Mathe-Tipps für die Kita Teil 1: Mathe & Musik
Seit über fünfzehn Jahren mach ich nun Mathe-Fortbildungen für Kita-Leute immer noch mit großem Spaß. Weil Mathe eben Spaß machen kann; die meisten Leute wissen das gar nicht Unser Blog will ich jetzt dazu nutzen, von Zeit zu Zeit ein paar Praxistipps für Kita-Mathe aus meinem Fundus aufzuschreiben; den Start macht die musikalische Annäherung an die Mathematik.
Dieser Schwerpunkt liegt mir so besonders am Herzen, weil ich selbst Musik so gern mag. Und ich denke, dass es gar kein Zufall ist, dass ein mathematisches Genie wie Einstein auch ein guter Musiker war: Er hat nicht schlecht Geige gespielt, heißt es.
Bevor die Tipps kommen, will ich aber kurz die wichtigsten Argumente aufschreiben, die dafür sprechen, dass wir mit Musik die Entwicklung mathematischen Denkens bei den Kindern fördern können.

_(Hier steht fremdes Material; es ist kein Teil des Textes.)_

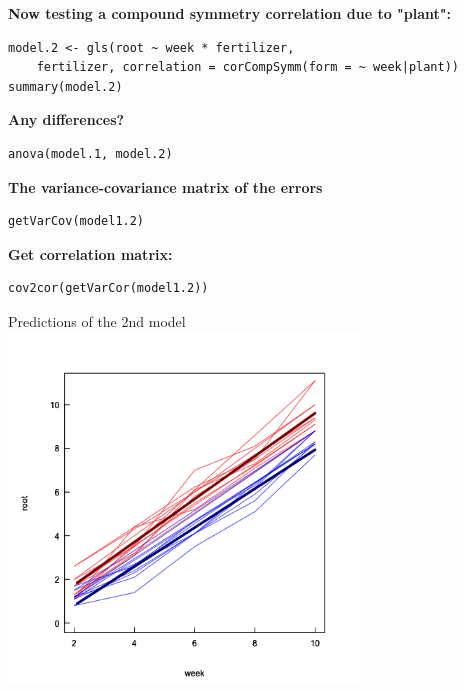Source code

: \documentclass{beamer}
\begin{document}
\begin{frame}[fragile]{}
\begin{columns}
\begin{column}{0.5\textwidth}
        \end{column}
    \end{columns}
\end{frame}

\begin{frame}[fragile]{}
    \textbf{Now testing a compound symmetry correlation due to "plant":}
    \small
    \begin{verbatim}
model.2 <- gls(root ~ week * fertilizer, 
    fertilizer, correlation = corCompSymm(form = ~ week|plant))
summary(model.2)
    \end{verbatim}
    \tiny\scalebox{0.9}{
    
  } 
\end{frame}

 \begin{frame}[fragile]{}
     \textbf{Any differences?}
     \begin{verbatim}
anova(model.1, model.2)
     \end{verbatim}
     \tiny\scalebox{1.2}{
     
     } 
     \vspace{0.5cm}
     
     \normalsize\textbf{The variance-covariance matrix of the errors}
     \begin{verbatim}
getVarCov(model1.2)
     \end{verbatim}
     \tiny\scalebox{1.2}{
     
     } 
     \vspace{0.5cm}
     
     \normalsize\textbf{Get correlation matrix:}
     \begin{verbatim}
cov2cor(getVarCor(model1.2))
     \end{verbatim}
 \end{frame}

\begin{frame}[fragile]{Predictions of the 2nd model}
    \centering\includegraphics[width=0.7\textwidth]{lectures/day_4_GLS/figures/unnamed-chunk-39-1.png}
\end{frame}
\end{document}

Musik kann wirklich helfen, mathematisches Denken zu entwickeln – warum?
Weil Mathematik „die Wissenschaft von den Mustern“ ist. Und weil Musik aus hörbaren, spürbaren, tanzbaren Mustern besteht.
Mathematisches Denken ist ja nicht gleichbedeutend mit „Rechnenkönnen“ (großer Irrtum vieler Menschen…); es ist viel mehr! Für uns, die wir mit Kita-Kindern zu tun haben, ist es wichtig zu wissen, dass eine zentrale Grundlage das Erfahren und Verstehen von Strukturen und Mustern ist. Mathematiker selbst bezeichnen ihren Gegenstand als „Wissenschaft von den Mustern“; auch unser Zahlensystem funktioniert mit zahlreichen Mustern (die Mathematikern große Freude bereiten). Das Zehner-Muster ist nur ein sehr grundlegendes davon.
Geschick und Geläufigkeit beim Umgang mit Mustern und Strukturen erwerben Kinder durch Tun: indem sie Muster und Strukturen erleben, herstellen, ihre vielfältigen Erfahrungen damit machen. Im Alltag (beispielsweise beim Tischdecken: jedem Esser einen Teller, einen Löffel, einen Becher zuordnen: Das ist eine Struktur!), beim kreativen Gestalten (Mandalas sind Muster, beim Kettenäuffädeln, beim Malen und Basteln und vielem mehr können Muster und Strukturen „hand-greiflich“ erlebt werden)… und eben beim Musikmachen. Denn Musik ist etwas, bei dem man Strukturen und Muster hören, spüren, erleben kann. Das will ich an drei Punkten zeigen:
1. Rhythmus ist ein Muster
Solche Übungen sind typischerweise in Vorschul-Trainingsheften zu finden:
¨ ¡ u ¨ ¡ u ¨ ¡ u ¨ ¡ … … … … … Wie geht es weiter?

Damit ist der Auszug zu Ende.